6. Remove the stop point on the key (this is the chunk of the key that aligns it and keeps it from going into the lock further). Without it removed you will need to take the key out one click each time before bumping it.
7. Fill the space between the front of the lock and the bow (the part, usually round, of the key that does not go into the lock and acts as a grip for your fingers) with rubber or a spring.
With these added steps, the lock can be bumped much quicker. The bumping process relies on moving the pins the same way as the picking process described above, but it moves them all at the same time. With each bump, the key will attempt to move the pins to the shear line, and must be turned as the lock is bumped.
a. Strike the key with a rubber hammer or comb when it is in the lock.
b. Turn the key as the key is struck.
This may take a few hits, and make sure you are turning the key the correct direction.
This is a destructive entry method and will ruin your lock because the process is based around breaking the locking mechanisms. This process requires a drill and several drill bits increasing in size. The bit size will need to be increased until the pin and tumbler system is destroyed. There are no real steps beside:
1. Place the drill bit on the side of the lock where the teeth of the key would go (this is the side that will have the pins) and drill.
2. Turn the lock with a flat head screwdriver, and if it does not open increase the size of the drill bit.

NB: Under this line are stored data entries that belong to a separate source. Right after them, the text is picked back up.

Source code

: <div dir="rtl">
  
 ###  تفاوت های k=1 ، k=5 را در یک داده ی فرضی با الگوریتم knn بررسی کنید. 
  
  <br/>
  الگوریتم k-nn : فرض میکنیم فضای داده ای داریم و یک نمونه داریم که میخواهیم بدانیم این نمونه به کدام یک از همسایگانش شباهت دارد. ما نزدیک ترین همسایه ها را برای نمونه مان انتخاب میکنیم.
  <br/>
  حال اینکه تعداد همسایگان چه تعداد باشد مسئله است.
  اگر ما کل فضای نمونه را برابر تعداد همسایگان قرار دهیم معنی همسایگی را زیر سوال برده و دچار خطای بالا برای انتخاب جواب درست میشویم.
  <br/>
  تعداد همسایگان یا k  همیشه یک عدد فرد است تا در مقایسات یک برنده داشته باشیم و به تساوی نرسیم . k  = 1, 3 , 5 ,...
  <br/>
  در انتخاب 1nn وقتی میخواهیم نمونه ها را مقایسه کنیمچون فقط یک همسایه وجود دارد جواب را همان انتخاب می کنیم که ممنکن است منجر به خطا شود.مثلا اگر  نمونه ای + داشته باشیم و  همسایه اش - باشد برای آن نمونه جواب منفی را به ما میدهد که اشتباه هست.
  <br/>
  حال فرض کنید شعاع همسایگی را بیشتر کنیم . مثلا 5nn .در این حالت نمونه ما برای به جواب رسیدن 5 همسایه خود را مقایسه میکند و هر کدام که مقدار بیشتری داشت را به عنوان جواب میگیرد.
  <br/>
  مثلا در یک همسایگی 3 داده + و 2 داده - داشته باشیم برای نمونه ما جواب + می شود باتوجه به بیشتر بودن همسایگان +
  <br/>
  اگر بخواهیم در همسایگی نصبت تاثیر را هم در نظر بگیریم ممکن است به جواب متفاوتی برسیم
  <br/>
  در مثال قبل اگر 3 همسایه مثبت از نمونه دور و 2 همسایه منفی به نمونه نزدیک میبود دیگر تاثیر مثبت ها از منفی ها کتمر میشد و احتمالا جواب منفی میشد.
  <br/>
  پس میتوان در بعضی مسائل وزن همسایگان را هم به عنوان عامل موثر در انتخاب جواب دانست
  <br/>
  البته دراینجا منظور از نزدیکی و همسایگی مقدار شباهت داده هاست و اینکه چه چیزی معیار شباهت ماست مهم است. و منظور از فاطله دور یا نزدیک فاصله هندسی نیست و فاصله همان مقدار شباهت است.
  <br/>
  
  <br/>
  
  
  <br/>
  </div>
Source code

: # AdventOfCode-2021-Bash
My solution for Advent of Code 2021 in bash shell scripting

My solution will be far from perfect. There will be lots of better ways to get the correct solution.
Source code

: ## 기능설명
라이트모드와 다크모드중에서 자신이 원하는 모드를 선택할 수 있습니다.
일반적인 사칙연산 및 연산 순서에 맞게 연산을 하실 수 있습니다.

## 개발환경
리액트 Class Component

These are the methods that your locksmith is going to use 98% of the time. If you do end up calling a locksmith, you may also notice that they can do these things in a matter of seconds. Always remember that locksmithing is an art more than it is an exact science and that success will be dependent on practice. So pick it or bump it, but if you drill it make sure that you replace the lock. Now you know the top three ways that an expert locksmith would use to open your door, you might find that some of these methods don’t work on your particular locks. You may need to find another way to gain entry. Once you get good at raking the lock, you may find that you prefer single pin picking. As you practice, you will hone your skills, find new/better ways, and you will never be locked out of your home again.